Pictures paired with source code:
_ _ _
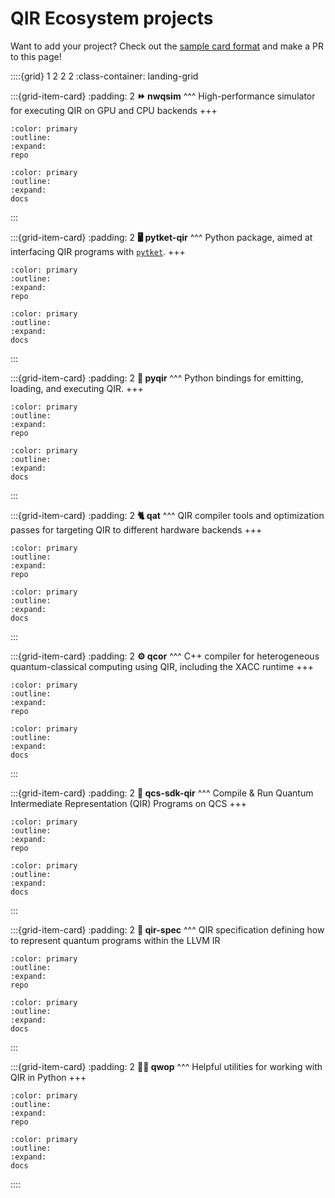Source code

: # QIR Ecosystem projects

Want to add your project? Check out the [sample card format](https://github.com/crazy4pi314/qir-book/blob/main/qir-book/project-gallery.md?plain=1#L148) and make a PR to this page!

::::{grid} 1 2 2 2
:class-container: landing-grid

:::{grid-item-card}
:padding: 2
**⏩ nwqsim**
^^^
High-performance simulator for executing QIR on GPU and CPU backends
+++
```{button-link} https://github.com/qir-alliance/nwqsim
:color: primary
:outline:
:expand:
repo
```
```{button-link} https://github.com/qir-alliance/nwqsim#nwqsim-northwest-quantum-circuit-simulation-environment
:color: primary
:outline:
:expand:
docs
```
:::

:::{grid-item-card}
:padding: 2
**🖥️ pytket-qir**
^^^
Python package, aimed at interfacing QIR programs with [`pytket`](https://cqcl.github.io/tket/pytket/api/index.html).
+++
```{button-link} https://github.com/CQCL/pytket-qir
:color: primary
:outline:
:expand:
repo
```
```{button-link} https://github.com/CQCL/pytket-qir
:color: primary
:outline:
:expand:
docs
```
:::

:::{grid-item-card}
:padding: 2
**🐍 pyqir**
^^^
Python bindings for emitting, loading, and executing QIR.
+++
```{button-link} https://github.com/qir-alliance/pyqir
:color: primary
:outline:
:expand:
repo
```
```{button-link} https://qir-alliance.github.io/pyqir/
:color: primary
:outline:
:expand:
docs
```
:::

:::{grid-item-card}
:padding: 2
**🐈 qat**
^^^
QIR compiler tools and optimization passes for targeting QIR to different hardware backends
+++
```{button-link} https://github.com/qir-alliance/qat
:color: primary
:outline:
:expand:
repo
```
```{button-link} https://qir-alliance.github.io/qat/
:color: primary
:outline:
:expand:
docs
```
:::


:::{grid-item-card}
:padding: 2
**⚙️ qcor**
^^^
C++ compiler for heterogeneous quantum-classical computing using QIR, including the XACC runtime
+++
```{button-link} https://github.com/qir-alliance/qcor
:color: primary
:outline:
:expand:
repo
```
```{button-link} https://aide-qc.github.io/deploy/lang_spec/
:color: primary
:outline:
:expand:
docs
```
:::

:::{grid-item-card}
:padding: 2
**🌲 qcs-sdk-qir**
^^^
Compile & Run Quantum Intermediate Representation (QIR) Programs on QCS
+++
```{button-link} https://github.com/rigetti/qcs-sdk-qir
:color: primary
:outline:
:expand:
repo
```
```{button-link} https://github.com/rigetti/qcs-sdk-qir#qcs-qir-sdk
:color: primary
:outline:
:expand:
docs
```
:::

:::{grid-item-card}
:padding: 2
**📃 qir-spec**
^^^
QIR specification defining how to represent quantum programs within the LLVM IR
```{button-link} https://github.com/qir-alliance/qir-spec
:color: primary
:outline:
:expand:
repo
```
```{button-link} https://github.com/qir-alliance/qir-spec/tree/main/specification#quantum-intermediate-representation-qir
:color: primary
:outline:
:expand:
docs
```
:::

:::{grid-item-card}
:padding: 2
**🏃‍♀️ qwop**
^^^
Helpful utilities for working with QIR in Python
+++
```{button-link} https://github.com/crazy4pi314/qwop
:color: primary
:outline:
:expand:
repo
```
```{button-link} https://github.com/crazy4pi314/qwop#qwop--tools-to-help-you-get-running-with-qir-in-python
:color: primary
:outline:
:expand:
docs
```

::::
<!-- 
:::{grid-item-card}
:padding: 2
**Project Name**
^^^
Short description of project
+++
```{button-link} https://www.example.com
:color: primary
:outline:
:expand:
repo
```
```{button-link} https://www.example.com
:color: primary
:outline:
:expand:
docs
```
-->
_ _ _
■ **WHAT THIS TASK INVOLVES**:
When a line in the records holds the string "backends", copy that line.

■ **EXERCISE OUTPUT**:
High-performance simulator for executing QIR on GPU and CPU backends
QIR compiler tools and optimization passes for targeting QIR to different hardware backends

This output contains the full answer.